My ships in the South Sea, as I have told Your Majesty, are prepared to start on their voyage; for, as soon as I arrived in this capital, I began to hasten their departure; and they would already have sailed but that they were waiting for certain arms, artillery, and ammunition, which had come from Spain, for their service and that of Your Majesty. I hope, in Our Lord, that Your Majesty's good fortune will enable me to render good services by this voyage; for, even if a strait should not be discovered, I hope to find some route to the Spice Islands, so that Your Majesty may have yearly news of events there. Should Your Majesty be pleased to grant me the favours I have asked in a certain capitulation respecting that discovery, I offer myself to conquer all the Spiceries, and any other islands there may be between Malucco, Malacca, and China, and to arrange matters so that, instead of obtaining spices and drugs by trading with the king of Portugal, who now owns them, Your Majesty may obtain them as your own property, once the natives of those islands have acknowledged Your Majesty as their king and rightful sovereign. For, I pledge myself, if the said grants be made to me, to send such an armada thither, or to go myself personally, as will subdue those islands, settling Spaniards there whom I will provide with forts and the necessary artillery and war stores to defend themselves against all the princes of those parts or any other. Should Your Majesty be pleased that I undertake this business, granting me what I asked, I believe it will be for the good of Your service; and I propose that, should it not turn out as I have stated, Your Majesty shall order me to be punished as one who has reported falsely to his Sovereign.
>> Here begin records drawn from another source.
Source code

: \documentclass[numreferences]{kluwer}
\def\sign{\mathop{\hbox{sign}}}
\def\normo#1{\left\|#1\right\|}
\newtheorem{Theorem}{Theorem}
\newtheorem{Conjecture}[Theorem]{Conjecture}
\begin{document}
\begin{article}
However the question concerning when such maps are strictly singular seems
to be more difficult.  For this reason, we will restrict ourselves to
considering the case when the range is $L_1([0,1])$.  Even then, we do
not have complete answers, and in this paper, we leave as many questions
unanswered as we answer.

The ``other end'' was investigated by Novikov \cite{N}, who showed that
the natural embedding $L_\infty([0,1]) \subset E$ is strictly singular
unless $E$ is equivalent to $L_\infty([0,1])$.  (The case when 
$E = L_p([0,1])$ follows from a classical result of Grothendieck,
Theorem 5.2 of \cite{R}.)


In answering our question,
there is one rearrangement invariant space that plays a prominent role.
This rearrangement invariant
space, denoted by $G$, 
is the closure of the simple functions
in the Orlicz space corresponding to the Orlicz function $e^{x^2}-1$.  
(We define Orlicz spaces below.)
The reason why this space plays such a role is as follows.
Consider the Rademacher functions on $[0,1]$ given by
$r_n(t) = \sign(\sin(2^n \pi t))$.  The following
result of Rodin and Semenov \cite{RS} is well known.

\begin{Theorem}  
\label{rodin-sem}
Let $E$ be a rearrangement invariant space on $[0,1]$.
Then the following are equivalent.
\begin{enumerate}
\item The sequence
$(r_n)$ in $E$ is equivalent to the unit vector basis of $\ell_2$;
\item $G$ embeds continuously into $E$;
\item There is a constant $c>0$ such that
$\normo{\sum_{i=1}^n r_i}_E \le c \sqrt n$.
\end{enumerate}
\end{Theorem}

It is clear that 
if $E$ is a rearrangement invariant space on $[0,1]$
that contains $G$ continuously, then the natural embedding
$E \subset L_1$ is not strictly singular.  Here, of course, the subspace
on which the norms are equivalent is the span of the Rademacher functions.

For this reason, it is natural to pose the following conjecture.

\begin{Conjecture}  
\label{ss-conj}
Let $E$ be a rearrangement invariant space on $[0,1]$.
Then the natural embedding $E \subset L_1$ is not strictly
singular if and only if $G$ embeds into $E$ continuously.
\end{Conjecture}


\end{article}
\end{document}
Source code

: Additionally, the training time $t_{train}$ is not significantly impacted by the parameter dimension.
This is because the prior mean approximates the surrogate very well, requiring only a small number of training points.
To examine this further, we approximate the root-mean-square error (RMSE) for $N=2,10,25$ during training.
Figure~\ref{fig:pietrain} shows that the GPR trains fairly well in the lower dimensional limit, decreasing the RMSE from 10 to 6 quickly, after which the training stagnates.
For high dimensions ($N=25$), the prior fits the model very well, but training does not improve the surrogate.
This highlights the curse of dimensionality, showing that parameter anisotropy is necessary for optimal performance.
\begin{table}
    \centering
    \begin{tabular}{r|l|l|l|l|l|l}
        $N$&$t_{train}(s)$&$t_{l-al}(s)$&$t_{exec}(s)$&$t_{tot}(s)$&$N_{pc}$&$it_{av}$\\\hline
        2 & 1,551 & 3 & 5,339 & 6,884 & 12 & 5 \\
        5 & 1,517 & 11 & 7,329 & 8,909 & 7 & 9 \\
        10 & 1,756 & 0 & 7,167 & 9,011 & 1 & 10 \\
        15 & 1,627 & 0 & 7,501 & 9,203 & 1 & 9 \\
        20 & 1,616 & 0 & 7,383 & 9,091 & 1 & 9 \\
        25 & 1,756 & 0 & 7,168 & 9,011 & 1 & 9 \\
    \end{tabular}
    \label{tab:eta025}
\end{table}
Since my return, I have, likewise, ordered people to go overland to settle on the River Tabasco, which is also called Grijalba, and to conquer many provinces in that neighbourhood, whereby God, our Lord, and Your Majesty, will be well served, and the ships navigating in those parts will derive much benefit. The port is a good one, and, if populated by Spaniards, and if the coast tribes be pacified, the vessels coming and going will be safe, whereas heretofore the natives there have been savage, and have killed the Spaniards who landed there.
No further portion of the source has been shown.